=== Dataset content ===

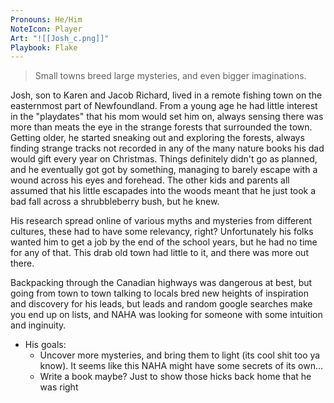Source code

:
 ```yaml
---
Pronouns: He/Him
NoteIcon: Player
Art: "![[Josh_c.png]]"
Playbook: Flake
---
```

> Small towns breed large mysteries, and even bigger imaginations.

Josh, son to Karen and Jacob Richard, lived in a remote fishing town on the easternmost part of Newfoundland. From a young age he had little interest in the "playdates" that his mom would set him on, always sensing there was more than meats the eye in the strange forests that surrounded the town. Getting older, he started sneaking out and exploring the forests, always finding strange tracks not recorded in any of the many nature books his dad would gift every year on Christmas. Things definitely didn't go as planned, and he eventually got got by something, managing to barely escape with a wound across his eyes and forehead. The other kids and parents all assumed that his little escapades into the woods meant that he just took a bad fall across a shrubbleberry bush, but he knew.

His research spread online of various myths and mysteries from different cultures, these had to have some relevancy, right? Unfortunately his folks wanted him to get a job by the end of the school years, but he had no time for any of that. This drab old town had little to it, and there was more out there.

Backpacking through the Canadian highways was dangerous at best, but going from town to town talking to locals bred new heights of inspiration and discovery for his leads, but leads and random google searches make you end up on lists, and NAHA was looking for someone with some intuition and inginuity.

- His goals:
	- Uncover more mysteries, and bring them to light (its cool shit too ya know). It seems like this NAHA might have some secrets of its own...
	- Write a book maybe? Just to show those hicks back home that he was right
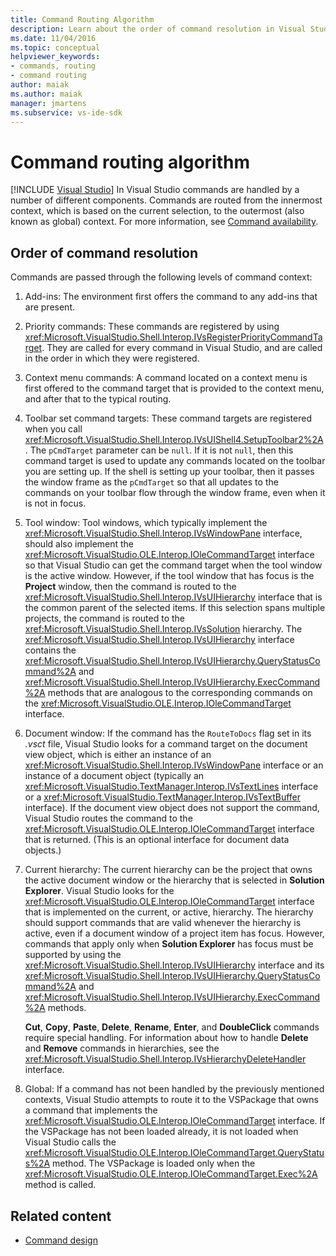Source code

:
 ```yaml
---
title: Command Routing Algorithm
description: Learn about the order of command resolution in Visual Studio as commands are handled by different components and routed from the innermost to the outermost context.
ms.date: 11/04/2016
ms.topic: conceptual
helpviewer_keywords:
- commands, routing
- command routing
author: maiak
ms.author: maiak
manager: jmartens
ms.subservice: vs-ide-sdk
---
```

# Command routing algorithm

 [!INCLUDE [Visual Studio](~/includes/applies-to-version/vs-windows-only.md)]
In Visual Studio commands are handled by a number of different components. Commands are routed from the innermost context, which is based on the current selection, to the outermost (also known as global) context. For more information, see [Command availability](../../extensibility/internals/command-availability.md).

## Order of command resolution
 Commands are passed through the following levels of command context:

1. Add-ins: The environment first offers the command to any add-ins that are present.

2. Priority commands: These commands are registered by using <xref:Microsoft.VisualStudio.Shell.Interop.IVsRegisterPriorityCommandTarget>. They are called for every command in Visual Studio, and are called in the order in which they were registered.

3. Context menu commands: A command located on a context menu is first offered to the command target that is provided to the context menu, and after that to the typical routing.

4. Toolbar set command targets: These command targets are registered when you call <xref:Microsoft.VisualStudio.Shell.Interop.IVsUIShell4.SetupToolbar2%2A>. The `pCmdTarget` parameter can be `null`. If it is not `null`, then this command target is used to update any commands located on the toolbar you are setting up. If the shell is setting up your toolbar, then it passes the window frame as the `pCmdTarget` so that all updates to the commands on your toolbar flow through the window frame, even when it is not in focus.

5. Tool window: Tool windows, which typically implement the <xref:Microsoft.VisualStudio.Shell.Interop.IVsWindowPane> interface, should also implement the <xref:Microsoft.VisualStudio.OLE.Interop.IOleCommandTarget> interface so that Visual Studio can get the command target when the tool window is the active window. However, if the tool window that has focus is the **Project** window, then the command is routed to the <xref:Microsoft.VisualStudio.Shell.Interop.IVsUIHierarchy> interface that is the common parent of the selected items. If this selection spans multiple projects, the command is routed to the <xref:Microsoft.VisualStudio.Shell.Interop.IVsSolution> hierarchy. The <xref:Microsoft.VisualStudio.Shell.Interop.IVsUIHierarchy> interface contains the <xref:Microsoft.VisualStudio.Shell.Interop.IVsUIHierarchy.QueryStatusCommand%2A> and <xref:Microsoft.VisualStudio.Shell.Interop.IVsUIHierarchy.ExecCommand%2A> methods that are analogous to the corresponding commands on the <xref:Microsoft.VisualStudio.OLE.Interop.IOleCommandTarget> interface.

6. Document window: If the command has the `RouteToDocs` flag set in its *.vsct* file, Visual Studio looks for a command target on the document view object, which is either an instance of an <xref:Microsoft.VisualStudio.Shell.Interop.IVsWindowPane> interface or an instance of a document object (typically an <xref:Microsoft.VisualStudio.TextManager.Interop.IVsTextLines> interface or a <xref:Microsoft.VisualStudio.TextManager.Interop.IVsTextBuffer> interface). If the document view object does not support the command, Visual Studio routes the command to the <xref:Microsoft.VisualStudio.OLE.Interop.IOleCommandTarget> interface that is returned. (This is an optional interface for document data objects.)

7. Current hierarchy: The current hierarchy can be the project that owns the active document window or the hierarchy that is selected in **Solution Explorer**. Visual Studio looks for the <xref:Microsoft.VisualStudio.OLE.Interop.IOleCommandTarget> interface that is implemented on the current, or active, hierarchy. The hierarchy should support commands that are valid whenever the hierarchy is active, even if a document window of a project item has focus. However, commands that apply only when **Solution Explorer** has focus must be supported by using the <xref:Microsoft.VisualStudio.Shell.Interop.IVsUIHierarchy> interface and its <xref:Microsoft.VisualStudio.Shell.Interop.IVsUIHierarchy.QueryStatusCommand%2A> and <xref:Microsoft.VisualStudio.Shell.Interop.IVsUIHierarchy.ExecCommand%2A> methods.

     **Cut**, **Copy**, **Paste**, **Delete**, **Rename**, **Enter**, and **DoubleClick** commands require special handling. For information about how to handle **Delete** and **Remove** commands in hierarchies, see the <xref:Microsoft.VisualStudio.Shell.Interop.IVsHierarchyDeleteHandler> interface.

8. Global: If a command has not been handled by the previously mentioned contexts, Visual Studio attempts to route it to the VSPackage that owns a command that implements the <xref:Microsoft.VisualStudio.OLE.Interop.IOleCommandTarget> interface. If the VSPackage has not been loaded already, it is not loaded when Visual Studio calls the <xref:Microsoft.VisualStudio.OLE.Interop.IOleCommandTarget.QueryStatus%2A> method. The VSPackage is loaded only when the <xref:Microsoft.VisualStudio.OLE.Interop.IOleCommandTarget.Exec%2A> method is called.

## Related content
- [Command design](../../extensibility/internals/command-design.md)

===

• [Task goal] Every line above from the line with "even bigger imaginations." to the line with "Josh, son to", inclusive, must be returned exactly; no other line belongs in the reply.

• [Expected answer]
> Small towns breed large mysteries, and even bigger imaginations.

Josh, son to Karen and Jacob Richard, lived in a remote fishing town on the easternmost part of Newfoundland. From a young age he had little interest in the "playdates" that his mom would set him on, always sensing there was more than meats the eye in the strange forests that surrounded the town. Getting older, he started sneaking out and exploring the forests, always finding strange tracks not recorded in any of the many nature books his dad would gift every year on Christmas. Things definitely didn't go as planned, and he eventually got got by something, managing to barely escape with a wound across his eyes and forehead. The other kids and parents all assumed that his little escapades into the woods meant that he just took a bad fall across a shrubbleberry bush, but he knew.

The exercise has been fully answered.